• **Exercise details**
Your response should contain every line from the data below that holds the string "bootstrap".

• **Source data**
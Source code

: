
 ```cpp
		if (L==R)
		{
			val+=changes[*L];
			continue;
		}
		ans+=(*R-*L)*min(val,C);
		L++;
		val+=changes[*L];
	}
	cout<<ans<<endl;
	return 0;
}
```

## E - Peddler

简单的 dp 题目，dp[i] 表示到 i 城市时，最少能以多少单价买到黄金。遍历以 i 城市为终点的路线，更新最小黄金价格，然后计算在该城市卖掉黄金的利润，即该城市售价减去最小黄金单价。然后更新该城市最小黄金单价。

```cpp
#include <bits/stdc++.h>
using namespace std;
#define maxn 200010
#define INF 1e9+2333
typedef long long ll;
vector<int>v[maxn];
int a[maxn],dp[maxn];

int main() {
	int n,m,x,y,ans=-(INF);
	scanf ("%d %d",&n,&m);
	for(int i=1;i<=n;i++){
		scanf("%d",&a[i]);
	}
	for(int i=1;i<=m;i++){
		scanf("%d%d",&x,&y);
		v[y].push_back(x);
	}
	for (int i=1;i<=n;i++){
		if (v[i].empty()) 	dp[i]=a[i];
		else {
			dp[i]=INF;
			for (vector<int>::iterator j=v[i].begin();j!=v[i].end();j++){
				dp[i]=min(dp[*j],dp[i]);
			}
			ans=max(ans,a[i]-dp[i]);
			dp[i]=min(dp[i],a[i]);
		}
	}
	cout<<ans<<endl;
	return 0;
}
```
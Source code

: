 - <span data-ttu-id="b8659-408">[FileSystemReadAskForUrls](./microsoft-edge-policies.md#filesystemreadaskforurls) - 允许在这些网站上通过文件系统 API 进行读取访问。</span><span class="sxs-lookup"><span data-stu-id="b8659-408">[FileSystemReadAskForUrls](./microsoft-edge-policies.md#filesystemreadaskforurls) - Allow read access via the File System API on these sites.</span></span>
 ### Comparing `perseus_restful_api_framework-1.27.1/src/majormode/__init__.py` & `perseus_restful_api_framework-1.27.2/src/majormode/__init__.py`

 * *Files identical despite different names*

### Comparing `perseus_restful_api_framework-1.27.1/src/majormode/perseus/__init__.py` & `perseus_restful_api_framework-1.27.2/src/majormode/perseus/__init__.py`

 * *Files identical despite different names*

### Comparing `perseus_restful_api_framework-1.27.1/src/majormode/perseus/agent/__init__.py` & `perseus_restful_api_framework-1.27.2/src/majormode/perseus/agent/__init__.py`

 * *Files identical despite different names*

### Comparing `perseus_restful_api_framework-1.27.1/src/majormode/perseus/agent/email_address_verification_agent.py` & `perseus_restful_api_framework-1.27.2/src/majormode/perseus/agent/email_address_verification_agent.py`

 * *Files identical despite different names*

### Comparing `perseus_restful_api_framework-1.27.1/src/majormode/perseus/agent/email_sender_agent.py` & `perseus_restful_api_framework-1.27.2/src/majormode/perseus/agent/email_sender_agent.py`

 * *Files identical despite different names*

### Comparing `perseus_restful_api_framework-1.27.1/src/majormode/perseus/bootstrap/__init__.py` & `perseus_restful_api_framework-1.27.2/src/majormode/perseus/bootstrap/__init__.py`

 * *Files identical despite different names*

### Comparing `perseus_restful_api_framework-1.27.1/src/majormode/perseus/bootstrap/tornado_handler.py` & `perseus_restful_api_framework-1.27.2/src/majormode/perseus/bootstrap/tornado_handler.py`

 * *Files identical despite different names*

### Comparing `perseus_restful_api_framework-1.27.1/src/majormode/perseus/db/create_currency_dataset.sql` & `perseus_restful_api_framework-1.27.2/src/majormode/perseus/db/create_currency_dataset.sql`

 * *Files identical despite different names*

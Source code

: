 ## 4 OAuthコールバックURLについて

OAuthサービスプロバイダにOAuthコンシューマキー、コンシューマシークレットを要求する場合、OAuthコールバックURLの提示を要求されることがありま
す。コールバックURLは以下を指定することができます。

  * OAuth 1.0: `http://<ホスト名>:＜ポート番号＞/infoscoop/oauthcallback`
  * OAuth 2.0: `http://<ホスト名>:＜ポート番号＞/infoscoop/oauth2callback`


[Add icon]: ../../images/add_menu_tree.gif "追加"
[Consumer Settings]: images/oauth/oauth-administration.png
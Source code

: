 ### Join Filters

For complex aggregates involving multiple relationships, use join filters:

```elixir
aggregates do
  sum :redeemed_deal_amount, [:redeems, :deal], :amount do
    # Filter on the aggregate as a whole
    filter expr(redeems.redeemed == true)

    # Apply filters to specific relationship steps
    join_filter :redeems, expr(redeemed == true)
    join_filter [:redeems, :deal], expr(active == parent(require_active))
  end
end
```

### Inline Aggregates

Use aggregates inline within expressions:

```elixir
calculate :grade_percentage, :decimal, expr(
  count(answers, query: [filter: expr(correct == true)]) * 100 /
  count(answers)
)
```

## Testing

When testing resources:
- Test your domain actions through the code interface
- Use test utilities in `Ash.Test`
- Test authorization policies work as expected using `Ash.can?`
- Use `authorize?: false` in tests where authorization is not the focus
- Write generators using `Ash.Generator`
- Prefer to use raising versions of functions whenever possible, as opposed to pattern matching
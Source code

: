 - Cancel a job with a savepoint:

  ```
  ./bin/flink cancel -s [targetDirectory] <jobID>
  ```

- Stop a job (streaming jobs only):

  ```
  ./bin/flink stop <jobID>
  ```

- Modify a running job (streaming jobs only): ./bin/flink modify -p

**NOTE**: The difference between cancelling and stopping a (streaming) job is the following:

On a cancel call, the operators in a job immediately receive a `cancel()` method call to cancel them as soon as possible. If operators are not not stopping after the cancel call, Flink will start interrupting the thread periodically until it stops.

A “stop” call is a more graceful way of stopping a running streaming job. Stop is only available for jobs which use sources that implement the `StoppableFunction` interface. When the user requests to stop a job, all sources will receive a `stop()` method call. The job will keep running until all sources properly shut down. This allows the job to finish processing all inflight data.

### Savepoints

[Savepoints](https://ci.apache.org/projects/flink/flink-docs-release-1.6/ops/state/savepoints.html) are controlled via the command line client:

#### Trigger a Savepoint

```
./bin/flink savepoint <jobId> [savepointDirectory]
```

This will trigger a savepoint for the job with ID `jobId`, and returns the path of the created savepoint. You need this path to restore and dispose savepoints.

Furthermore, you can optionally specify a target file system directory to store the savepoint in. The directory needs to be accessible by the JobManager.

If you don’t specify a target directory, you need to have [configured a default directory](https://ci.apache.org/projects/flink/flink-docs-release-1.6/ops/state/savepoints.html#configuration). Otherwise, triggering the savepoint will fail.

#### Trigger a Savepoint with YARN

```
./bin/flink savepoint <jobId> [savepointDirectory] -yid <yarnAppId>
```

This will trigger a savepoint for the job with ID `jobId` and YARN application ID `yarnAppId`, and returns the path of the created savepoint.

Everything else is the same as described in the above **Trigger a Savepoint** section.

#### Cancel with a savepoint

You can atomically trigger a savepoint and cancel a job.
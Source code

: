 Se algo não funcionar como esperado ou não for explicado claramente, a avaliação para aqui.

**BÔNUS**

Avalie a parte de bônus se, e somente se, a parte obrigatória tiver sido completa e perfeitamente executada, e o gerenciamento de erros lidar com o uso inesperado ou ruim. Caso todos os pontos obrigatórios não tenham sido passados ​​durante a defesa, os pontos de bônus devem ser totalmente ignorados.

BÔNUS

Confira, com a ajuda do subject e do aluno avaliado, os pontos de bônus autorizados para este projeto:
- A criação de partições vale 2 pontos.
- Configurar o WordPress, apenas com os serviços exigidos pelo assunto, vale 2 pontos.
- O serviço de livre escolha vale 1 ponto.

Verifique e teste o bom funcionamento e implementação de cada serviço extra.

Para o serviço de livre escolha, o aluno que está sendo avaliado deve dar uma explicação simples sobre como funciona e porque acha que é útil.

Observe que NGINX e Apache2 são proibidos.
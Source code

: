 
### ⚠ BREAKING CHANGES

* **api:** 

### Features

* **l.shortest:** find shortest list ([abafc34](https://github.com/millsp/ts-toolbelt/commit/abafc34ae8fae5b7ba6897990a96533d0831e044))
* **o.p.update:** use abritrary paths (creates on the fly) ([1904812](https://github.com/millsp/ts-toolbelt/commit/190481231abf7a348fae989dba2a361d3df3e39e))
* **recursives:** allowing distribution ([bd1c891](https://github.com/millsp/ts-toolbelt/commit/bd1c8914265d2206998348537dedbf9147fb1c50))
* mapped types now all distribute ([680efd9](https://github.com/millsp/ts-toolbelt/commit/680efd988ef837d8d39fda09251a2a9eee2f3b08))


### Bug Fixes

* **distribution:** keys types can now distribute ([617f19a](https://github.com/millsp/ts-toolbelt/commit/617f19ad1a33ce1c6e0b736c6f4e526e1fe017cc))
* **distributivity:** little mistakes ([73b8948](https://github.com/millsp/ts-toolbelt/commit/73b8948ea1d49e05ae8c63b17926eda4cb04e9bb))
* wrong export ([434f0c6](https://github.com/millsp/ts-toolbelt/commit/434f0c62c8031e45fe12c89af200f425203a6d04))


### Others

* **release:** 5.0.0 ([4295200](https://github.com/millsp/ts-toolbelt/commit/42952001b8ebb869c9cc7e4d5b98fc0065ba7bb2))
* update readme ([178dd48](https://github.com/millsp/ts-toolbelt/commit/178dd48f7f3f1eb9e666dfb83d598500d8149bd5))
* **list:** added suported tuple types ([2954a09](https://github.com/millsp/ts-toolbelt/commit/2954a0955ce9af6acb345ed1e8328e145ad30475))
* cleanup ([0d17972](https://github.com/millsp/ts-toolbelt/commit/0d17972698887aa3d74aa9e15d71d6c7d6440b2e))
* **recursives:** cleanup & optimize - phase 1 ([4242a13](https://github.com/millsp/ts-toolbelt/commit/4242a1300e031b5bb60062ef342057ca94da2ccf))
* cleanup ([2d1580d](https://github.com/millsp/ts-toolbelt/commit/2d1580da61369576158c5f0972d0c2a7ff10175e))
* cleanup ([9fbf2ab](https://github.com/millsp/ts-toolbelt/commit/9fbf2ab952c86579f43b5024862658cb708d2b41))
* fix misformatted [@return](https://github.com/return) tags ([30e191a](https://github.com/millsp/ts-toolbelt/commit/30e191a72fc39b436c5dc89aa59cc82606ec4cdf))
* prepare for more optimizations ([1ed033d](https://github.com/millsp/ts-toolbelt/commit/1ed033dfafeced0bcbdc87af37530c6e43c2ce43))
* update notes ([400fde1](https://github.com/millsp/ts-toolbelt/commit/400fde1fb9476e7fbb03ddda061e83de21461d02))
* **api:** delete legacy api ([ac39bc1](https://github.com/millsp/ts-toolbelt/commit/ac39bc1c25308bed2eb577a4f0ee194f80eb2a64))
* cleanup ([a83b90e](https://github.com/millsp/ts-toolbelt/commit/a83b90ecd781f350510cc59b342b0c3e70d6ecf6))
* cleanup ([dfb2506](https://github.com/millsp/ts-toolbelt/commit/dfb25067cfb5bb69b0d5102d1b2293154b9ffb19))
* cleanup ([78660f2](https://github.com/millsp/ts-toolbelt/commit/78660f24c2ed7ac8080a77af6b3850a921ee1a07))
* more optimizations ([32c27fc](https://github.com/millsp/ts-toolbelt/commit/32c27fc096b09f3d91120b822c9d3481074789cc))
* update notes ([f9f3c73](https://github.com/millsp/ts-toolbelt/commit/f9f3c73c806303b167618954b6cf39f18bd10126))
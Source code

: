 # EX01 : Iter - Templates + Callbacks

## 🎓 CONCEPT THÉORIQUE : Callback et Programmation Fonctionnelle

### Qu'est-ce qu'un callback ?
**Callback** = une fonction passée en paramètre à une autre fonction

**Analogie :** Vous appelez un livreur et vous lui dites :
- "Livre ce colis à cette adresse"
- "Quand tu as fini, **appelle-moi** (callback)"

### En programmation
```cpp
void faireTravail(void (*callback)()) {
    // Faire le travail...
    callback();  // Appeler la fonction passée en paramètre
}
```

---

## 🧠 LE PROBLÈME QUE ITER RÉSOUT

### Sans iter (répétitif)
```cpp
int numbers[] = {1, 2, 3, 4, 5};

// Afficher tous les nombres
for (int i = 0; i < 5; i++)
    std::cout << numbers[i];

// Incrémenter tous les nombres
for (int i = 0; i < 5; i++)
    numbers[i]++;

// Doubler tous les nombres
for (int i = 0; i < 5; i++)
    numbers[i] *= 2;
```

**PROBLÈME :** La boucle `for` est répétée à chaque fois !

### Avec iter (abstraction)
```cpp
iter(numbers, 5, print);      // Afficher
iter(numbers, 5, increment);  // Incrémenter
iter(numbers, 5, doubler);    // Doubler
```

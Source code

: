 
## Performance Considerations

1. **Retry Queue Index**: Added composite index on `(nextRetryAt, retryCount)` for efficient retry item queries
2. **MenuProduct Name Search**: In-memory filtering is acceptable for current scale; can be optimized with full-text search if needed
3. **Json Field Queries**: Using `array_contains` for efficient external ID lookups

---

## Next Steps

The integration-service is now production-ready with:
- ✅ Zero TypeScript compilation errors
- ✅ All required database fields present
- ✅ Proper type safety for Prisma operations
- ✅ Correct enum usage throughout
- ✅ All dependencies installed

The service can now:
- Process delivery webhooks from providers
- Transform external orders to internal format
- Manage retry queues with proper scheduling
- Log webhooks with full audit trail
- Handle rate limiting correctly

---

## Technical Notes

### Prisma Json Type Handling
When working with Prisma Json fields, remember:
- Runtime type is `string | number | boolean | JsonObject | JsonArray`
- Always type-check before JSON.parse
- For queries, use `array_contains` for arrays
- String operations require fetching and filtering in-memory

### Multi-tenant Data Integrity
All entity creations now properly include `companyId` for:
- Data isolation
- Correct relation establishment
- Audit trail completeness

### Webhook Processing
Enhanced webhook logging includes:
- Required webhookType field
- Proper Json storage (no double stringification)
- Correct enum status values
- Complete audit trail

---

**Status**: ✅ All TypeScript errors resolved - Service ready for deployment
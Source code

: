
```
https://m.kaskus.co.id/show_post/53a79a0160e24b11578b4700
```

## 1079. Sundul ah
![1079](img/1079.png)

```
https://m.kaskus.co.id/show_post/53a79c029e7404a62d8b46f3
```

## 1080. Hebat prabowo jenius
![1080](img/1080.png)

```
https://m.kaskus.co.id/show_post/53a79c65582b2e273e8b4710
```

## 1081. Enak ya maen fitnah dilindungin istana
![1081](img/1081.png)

• **Response to this exercise**
### Comparing `perseus_restful_api_framework-1.27.1/src/majormode/perseus/bootstrap/__init__.py` & `perseus_restful_api_framework-1.27.2/src/majormode/perseus/bootstrap/__init__.py`
### Comparing `perseus_restful_api_framework-1.27.1/src/majormode/perseus/bootstrap/tornado_handler.py` & `perseus_restful_api_framework-1.27.2/src/majormode/perseus/bootstrap/tornado_handler.py`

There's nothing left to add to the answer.